Outlook gloomy for U.S. automakers

USA Today

Bad news is coming in waves for U.S. automakers, suggesting that the industry's once-a-decade downturn is at hand.

Ford Explorers move along the assembly line at Ford's Louisville plant. U.S. automakers have seen their market share slip despite offering huge incentives to customers.

Bloomberg News Service

"It's one of the three most challenging periods I've experienced in the 24 years I've worked at Ford," says George Pipas, the automaker's market analyst. The others: recessions of the early '80s and early '90s.

"There's an element of survival of the fittest" as car companies jostle to prepare this time, he says.

"The end of the world as we know it? No. Downturn? Yes," says Jim Hall, industry analyst at consultant AutoPacific. He sees at least another year of slipping sales and profits. And he notes the decline is uneven, mainly hitting Detroit.

GM, Ford and the Chrysler Group of DaimlerChrysler have 65.1 percent of the new-vehicle market so far this year — down from 68.2 percent the same period last year.

Detroit's customers tend to be older and have less schooling. They are first to lose jobs or back off spending in a sluggish economy, industry and studies show.

Also, foreign brands successfully invaded the sport-utility, pickup and minivan segments. Detroit brands have 76 percent of the truck market, down from 78.4 percent a year ago.

Ford Motor, an industry champion last year, seems the lightning rod for disaster this year. It just announced it must cut as many as 5,000 white-collar jobs by the end of the year at a cost of $700 million. It warned Wall Street to expect earnings of 70 cents a share this year instead of the forecasted $1.20.

Ford has been hurt by depressed sales and tire recalls involving its Explorer SUV. Ford also plans to restructure at the end of the year, and "nothing is off limits," says CFO Martin Inglis.

Ford was last to cut jobs. DaimlerChrysler said in January it was cutting 18,400 U.S. workers and 7,600 in other countries, most this year.
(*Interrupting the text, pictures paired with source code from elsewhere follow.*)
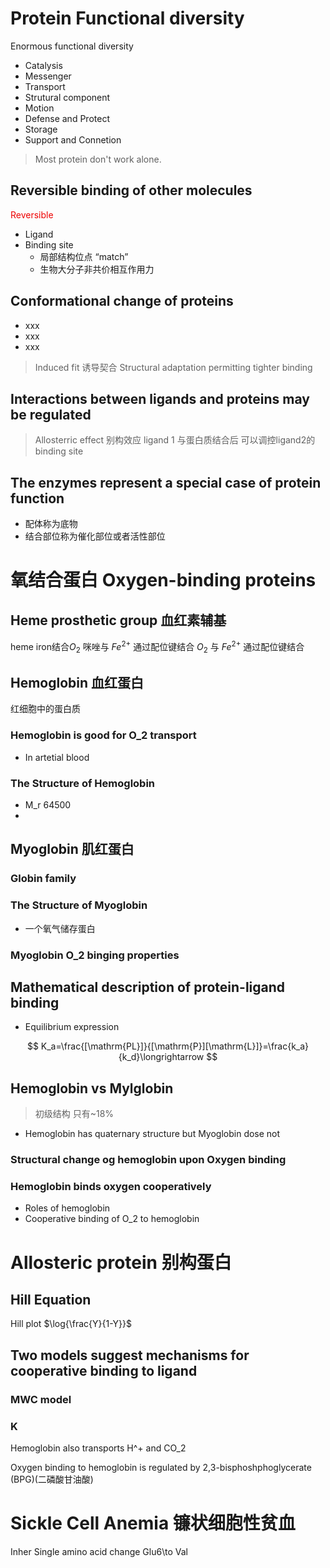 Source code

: # Protein Functional diversity
Enormous functional diversity
+ Catalysis
+ Messenger
+ Transport
+ Strutural component
+ Motion
+ Defense and Protect
+ Storage
+ Support and Connetion

> Most protein don't work alone.

## Reversible binding of other molecules
<font color = "ee0000">Reversible</font>
+ Ligand
+ Binding site
	+ 局部结构位点  “match”
	+ 生物大分子非共价相互作用力

## Conformational change of proteins 
+ xxx
+ xxx
+ xxx

> Induced fit 诱导契合
> Structural adaptation permitting tighter binding
## Interactions between ligands and proteins may be regulated
> Allosterric effect 别构效应
> ligand 1 与蛋白质结合后 可以调控ligand2的binding site

## The enzymes represent a special case of protein function
+ 配体称为底物
+ 结合部位称为催化部位或者活性部位


# 氧结合蛋白 Oxygen-binding proteins
## Heme prosthetic group 血红素辅基
heme iron结合$O_2$ 
咪唑与 $Fe^{2+}$ 通过配位键结合
$O_2$ 与 $Fe^{2+}$ 通过配位键结合
## Hemoglobin 血红蛋白
红细胞中的蛋白质

### Hemoglobin is good for O_2 transport
+ In artetial blood

### The Structure of Hemoglobin
+ M_r 64500
+ 
## Myoglobin 肌红蛋白
### Globin family
### The Structure of Myoglobin
+ 一个氧气储存蛋白 

### Myoglobin O_2 binging properties

## Mathematical description of protein-ligand binding

+ Equilibrium expression


$$
K_a=\frac{[\mathrm{PL}]}{[\mathrm{P}][\mathrm{L}]}=\frac{k_a}{k_d}\longrightarrow $$

## Hemoglobin vs Mylglobin
> 初级结构 只有~18%

+ Hemoglobin has quaternary structure but Myoglobin dose not

### Structural change og hemoglobin upon Oxygen binding 

### Hemoglobin binds oxygen cooperatively
+ Roles of hemoglobin
+ Cooperative binding of O_2 to hemoglobin

# Allosteric protein 别构蛋白
## Hill Equation
Hill plot
$\log{\frac{Y}{1-Y}}$

## Two models suggest mechanisms for cooperative binding to ligand
### MWC model

### K
Hemoglobin also transports H^+ and CO_2

Oxygen binding to hemoglobin is regulated by 2,3-bisphoshphoglycerate (BPG)(二磷酸甘油酸)
# Sickle Cell Anemia 镰状细胞性贫血
Inher
Single amino acid change 
Glu6\to Val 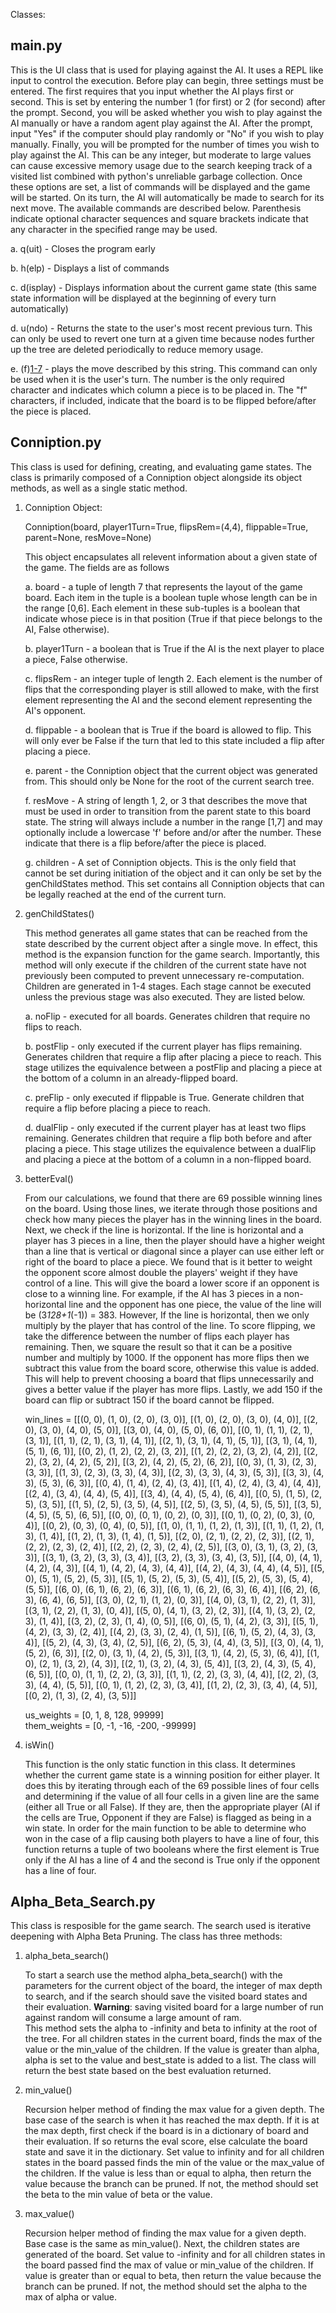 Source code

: Classes:
  ## main.py ##
  
  This is the UI class that is used for playing against the AI. It uses a REPL like input to control
  the execution. Before play can begin, three settings must be entered. The first requires that you
  input whether the AI plays first or second. This is set by entering the number 1 (for first) or 2
  (for second) after the prompt. Second, you will be asked whether you wish to play against the AI
  manually or have a random agent play against the AI. After the prompt, input "Yes" if the computer
  should play randomly or "No" if you wish to play manually. Finally, you will be prompted for the
  number of times you wish to play against the AI. This can be any integer, but moderate to large
  values can cause excessive memory usage due to the search keeping track of a visited list combined
  with python's unreliable garbage collection. Once these options are set, a list of commands will
  be displayed and the game will be started. On its turn, the AI will automatically be made to
  search for its next move. The available commands are described below. Parenthesis indicate
  optional character sequences and square brackets indicate that any character in the specified
  range may be used.

  a. q(uit)      - Closes the program early

  b. h(elp)      - Displays a list of commands

  c. d(isplay)   - Displays information about the current game state (this same state information
                   will be displayed at the beginning of every turn automatically)

  d. u(ndo)      - Returns the state to the user's most recent previous turn. This can only be used
                   to revert one turn at a given time because nodes further up the tree are deleted
                   periodically to reduce memory usage.

  e. (f)[1-7](f) - plays the move described by this string. This command can only be used when it is
                   the user's turn. The number is the only required character and indicates which
                   column a piece is to be placed in. The "f" characters, if included, indicate that
                   the board is to be flipped before/after the piece is placed.

  ## Conniption.py ##
  
  This class is used for defining, creating, and evaluating game states. The class is primarily composed of a Conniption object alongside its object methods, as well as a single static method.

  1.  Conniption Object:

      Conniption(board, player1Turn=True, flipsRem=(4,4), flippable=True, parent=None, resMove=None)
        
        This object encapsulates all relevent information about a given state of the game. The fields are as follows

        a. board - a tuple of length 7 that represents the layout of the game board. Each item in
           the tuple is a boolean tuple whose length can be in the range [0,6]. Each element in
           these sub-tuples is a boolean that indicate whose piece is in that position (True if
           that piece belongs to the AI, False otherwise).

        b. player1Turn - a boolean that is True if the AI is the next player to place a piece,
           False otherwise.

        c. flipsRem - an integer tuple of length 2. Each element is the number of flips that the
           corresponding player is still allowed to make, with the first element representing the
           AI and the second element representing the AI's opponent.

        d. flippable - a boolean that is True if the board is allowed to flip. This will only ever
           be False if the turn that led to this state included a flip after placing a piece.

        e. parent - the Conniption object that the current object was generated from. This should
           only be None for the root of the current search tree.

        f. resMove - A string of length 1, 2, or 3 that describes the move that must be used in
           order to transition from the parent state to this board state. The string will always
           include a number in the range [1,7] and may optionally include a lowercase 'f' before
           and/or after the number. These indicate that there is a flip before/after the piece is
           placed.

        g. children - A set of Conniption objects. This is the only field that cannot be set
           during initiation of the object and it can only be set by the genChildStates method.
           This set contains all Conniption objects that can be legally reached at the end of the
           current turn.

  2.  genChildStates()

        This method generates all game states that can be reached from the state described by the
        current object after a single move. In effect, this method is the expansion function for the
        game search. Importantly, this method will only execute if the children of the current state
        have not previously been computed to prevent unnecessary re-computation. Children are
        generated in 1-4 stages. Each stage cannot be executed unless the previous stage was also
        executed. They are listed below.

        a. noFlip - executed for all boards. Generates children that require no flips to reach.

        b. postFlip - only executed if the current player has flips remaining. Generates children
           that require a flip after placing a piece to reach. This stage utilizes the equivalence
           between a postFlip and placing a piece at the bottom of a column in an already-flipped board.

        c. preFlip - only executed if flippable is True. Generate children that require a flip
           before placing a piece to reach.
             
        d. dualFlip - only executed if the current player has at least two flips remaining.
           Generates children that require a flip both before and after placing a piece. This
           stage utilizes the equivalence between a dualFlip and placing a piece at the bottom of a
           column in a non-flipped board.

  3. betterEval()

  		From our calculations, we found that there are 69 possible winning lines on the board. Using those 
  		lines, we iterate through those positions and check how many pieces the player has in the winning 
  		lines in the board. Next, we check if the line is horizontal. If the line is horizontal and a player 
  		has 3 pieces in a line, then the player should have a higher weight than a line that is vertical or 
  		diagonal since a player can use either left or right of the board to place a piece. We found that is 
  		it better to weight the opponent score almost double the players' weight if they have control of a line. 
  		This will give the board a lower score if an opponent is close to a winning line. For example, if the AI 
  		has 3 pieces in a non-horizontal line and the opponent has one piece, the value of the line will be 
  		(3*128+1*(-1)) = 383. However, If the line is horizontal, then we only multiply by the player that has 
  		control of the line. To score flipping, we take the difference between the number of flips each player 
  		has remaining. Then, we square the result so that it can be a positive number and multiply by 1000. If 
  		the opponent has more flips then we subtract this value from the board score, otherwise this value is added. 
  		This will help to prevent choosing a board that flips unnecessarily and gives a better value if the player 
  		has more flips. Lastly, we add 150 if the board can flip or subtract 150 if the board cannot be flipped.

  		win_lines = [[(0, 0), (1, 0), (2, 0), (3, 0)], [(1, 0), (2, 0), (3, 0), (4, 0)], [(2, 0), (3, 0), (4, 0), (5, 0)], 
			 [(3, 0), (4, 0), (5, 0), (6, 0)], [(0, 1), (1, 1), (2, 1), (3, 1)], [(1, 1), (2, 1), (3, 1), (4, 1)], 
			 [(2, 1), (3, 1), (4, 1), (5, 1)], [(3, 1), (4, 1), (5, 1), (6, 1)], [(0, 2), (1, 2), (2, 2), (3, 2)], 
			 [(1, 2), (2, 2), (3, 2), (4, 2)], [(2, 2), (3, 2), (4, 2), (5, 2)], [(3, 2), (4, 2), (5, 2), (6, 2)], 
			 [(0, 3), (1, 3), (2, 3), (3, 3)], [(1, 3), (2, 3), (3, 3), (4, 3)], [(2, 3), (3, 3), (4, 3), (5, 3)], 
			 [(3, 3), (4, 3), (5, 3), (6, 3)], [(0, 4), (1, 4), (2, 4), (3, 4)], [(1, 4), (2, 4), (3, 4), (4, 4)], 
			 [(2, 4), (3, 4), (4, 4), (5, 4)], [(3, 4), (4, 4), (5, 4), (6, 4)], [(0, 5), (1, 5), (2, 5), (3, 5)], 
			 [(1, 5), (2, 5), (3, 5), (4, 5)], [(2, 5), (3, 5), (4, 5), (5, 5)], [(3, 5), (4, 5), (5, 5), (6, 5)], 
			 [(0, 0), (0, 1), (0, 2), (0, 3)], [(0, 1), (0, 2), (0, 3), (0, 4)], [(0, 2), (0, 3), (0, 4), (0, 5)], 
			 [(1, 0), (1, 1), (1, 2), (1, 3)], [(1, 1), (1, 2), (1, 3), (1, 4)], [(1, 2), (1, 3), (1, 4), (1, 5)], 
			 [(2, 0), (2, 1), (2, 2), (2, 3)], [(2, 1), (2, 2), (2, 3), (2, 4)], [(2, 2), (2, 3), (2, 4), (2, 5)], 
			 [(3, 0), (3, 1), (3, 2), (3, 3)], [(3, 1), (3, 2), (3, 3), (3, 4)], [(3, 2), (3, 3), (3, 4), (3, 5)], 
			 [(4, 0), (4, 1), (4, 2), (4, 3)], [(4, 1), (4, 2), (4, 3), (4, 4)], [(4, 2), (4, 3), (4, 4), (4, 5)], 
			 [(5, 0), (5, 1), (5, 2), (5, 3)], [(5, 1), (5, 2), (5, 3), (5, 4)], [(5, 2), (5, 3), (5, 4), (5, 5)], 
			 [(6, 0), (6, 1), (6, 2), (6, 3)], [(6, 1), (6, 2), (6, 3), (6, 4)], [(6, 2), (6, 3), (6, 4), (6, 5)], 
			 [(3, 0), (2, 1), (1, 2), (0, 3)], [(4, 0), (3, 1), (2, 2), (1, 3)], [(3, 1), (2, 2), (1, 3), (0, 4)], 
			 [(5, 0), (4, 1), (3, 2), (2, 3)], [(4, 1), (3, 2), (2, 3), (1, 4)], [(3, 2), (2, 3), (1, 4), (0, 5)], 
			 [(6, 0), (5, 1), (4, 2), (3, 3)], [(5, 1), (4, 2), (3, 3), (2, 4)], [(4, 2), (3, 3), (2, 4), (1, 5)], 
			 [(6, 1), (5, 2), (4, 3), (3, 4)], [(5, 2), (4, 3), (3, 4), (2, 5)], [(6, 2), (5, 3), (4, 4), (3, 5)], 
			 [(3, 0), (4, 1), (5, 2), (6, 3)], [(2, 0), (3, 1), (4, 2), (5, 3)], [(3, 1), (4, 2), (5, 3), (6, 4)], 
			 [(1, 0), (2, 1), (3, 2), (4, 3)], [(2, 1), (3, 2), (4, 3), (5, 4)], [(3, 2), (4, 3), (5, 4), (6, 5)], 
			 [(0, 0), (1, 1), (2, 2), (3, 3)], [(1, 1), (2, 2), (3, 3), (4, 4)], [(2, 2), (3, 3), (4, 4), (5, 5)], 
			 [(0, 1), (1, 2), (2, 3), (3, 4)], [(1, 2), (2, 3), (3, 4), (4, 5)], [(0, 2), (1, 3), (2, 4), (3, 5)]]

		us_weights   = [0, 1, 8, 128, 99999]  
		them_weights = [0, -1, -16, -200, -99999]

  4. isWin()

        This function is the only static function in this class. It determines whether the current
        game state is a winning position for either player. It does this by iterating through each
        of the 69 possible lines of four cells and determining if the value of all four cells in a
        given line are the same (either all True or all False). If they are, then the appropriate
        player (AI if the cells are True, Opponent if they are False) is flagged as being in a win
        state. In order for the main function to be able to determine who won in the case of a flip
        causing both players to have a line of four, this function returns a tuple of two booleans
        where the first element is True only if the AI has a line of 4 and the second is True only
        if the opponent has a line of four.

  ## Alpha_Beta_Search.py ##

  This class is resposible for the game search.  The search used is iterative deepening with Alpha
  Beta Pruning.  The class has three methods:

  1.  alpha_beta_search()

        To start a search use the method alpha_beta_search() with the parameters for the current
        object of the board, the integer of max depth to search, and if the search should save the
        visited board states and their evaluation.  **Warning**: saving visited board for a large
        number of run against random will consume a large amount of ram.  
        This method sets the alpha to -infinity and beta to infinity at the root of the tree. For
        all children states in the current board, finds the max of the value or the min_value of
        the children. If the value is greater than alpha, alpha is set to the value and best_state
        is added to a list. The class will return the best state based on the best evaluation
        returned. 

  2.  min_value()

        Recursion helper method of finding the max value for a given depth. The base case of the
        search is when it has reached the max depth. If it is at the max depth, first check if the
        board is in a dictionary of board and their evaluation. If so returns the eval score, else
        calculate the board state and save it in the dictionary. Set value to infinity and for all
        children states in the board passed finds the min of the value or the max_value of the
        children.  If the value is less than or equal to alpha, then return the value because the
        branch can be pruned.  If not, the method should set the beta to the min value of beta or
        the value.

  3.  max_value()

        Recursion helper method of finding the max value for a given depth.  Base case is the same
        as min_value(). Next, the children states are generated of the board. Set value to -infinity
        and for all children states in the board passed find the max of value or min_value of the
        children.  If value is greater than or equal to beta, then return the value because the
        branch can be pruned. If not, the method should set the alpha to the max of alpha or value.

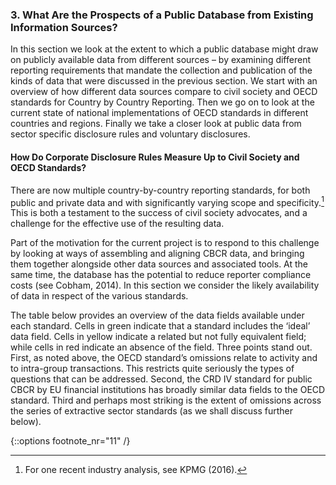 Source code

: ### 3. What Are the Prospects of a Public Database from Existing Information Sources?

In this section we look at the extent to which a public database might draw on publicly available data from different sources – by examining different reporting requirements that mandate the collection and publication of the kinds of data that were discussed in the previous section. We start with an overview of how different data sources compare to civil society and OECD standards for Country by Country Reporting. Then we go on to look at the current state of national implementations of OECD standards in different countries and regions. Finally we take a closer look at public data from sector specific disclosure rules and voluntary disclosures.

#### How Do Corporate Disclosure Rules Measure Up to Civil Society and OECD Standards?

There are now multiple country-by-country reporting standards, for both public and private data and with significantly varying scope and specificity.[^9] This is both a testament to the success of civil society advocates, and a challenge for the effective use of the resulting data.

Part of the motivation for the current project is to respond to this challenge by looking at ways of assembling and aligning CBCR data, and bringing them together alongside other data sources and associated tools. At the same time, the database has the potential to reduce reporter compliance costs (see Cobham, 2014). In this section we consider the likely availability of data in respect of the various standards.

The table below provides an overview of the data fields available under each standard. Cells in green indicate that a standard includes the ‘ideal’ data field. Cells in yellow indicate a related but not fully equivalent field; while cells in red indicate an absence of the field. Three points stand out. First, as noted above, the OECD standard’s omissions relate to activity and to intra-group transactions. This restricts quite seriously the types of questions that can be addressed. Second, the CRD IV standard for public CBCR by EU financial institutions has broadly similar data fields to the OECD standard. Third and perhaps most striking is the extent of omissions across the series of extractive sector standards (as we shall discuss further below).

{::options footnote_nr="11" /}

[^9]: For one recent industry analysis, see KPMG (2016).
GM said in December it would eliminate 14,000 jobs worldwide.

Other worrisome signs:

• Moody's Investors Service, Standard & Poor's and Fitch all said they might downgrade ratings of debt issued by Ford and Ford Motor Credit. Moody's and S&P say the same about GM. DaimlerChrysler was downgraded earlier.

• Sales, though declining, remain brisk. But that's taken record incentives. July's averaged $2,046 a vehicle, up 18.7 percent from a year ago, says Merrill Lynch auto analyst John Casesa.

Casesa cautions consumers haven't felt the brunt yet of layoffs and economic worry, but when those hit home, they will be "huge headwinds" for Detroit.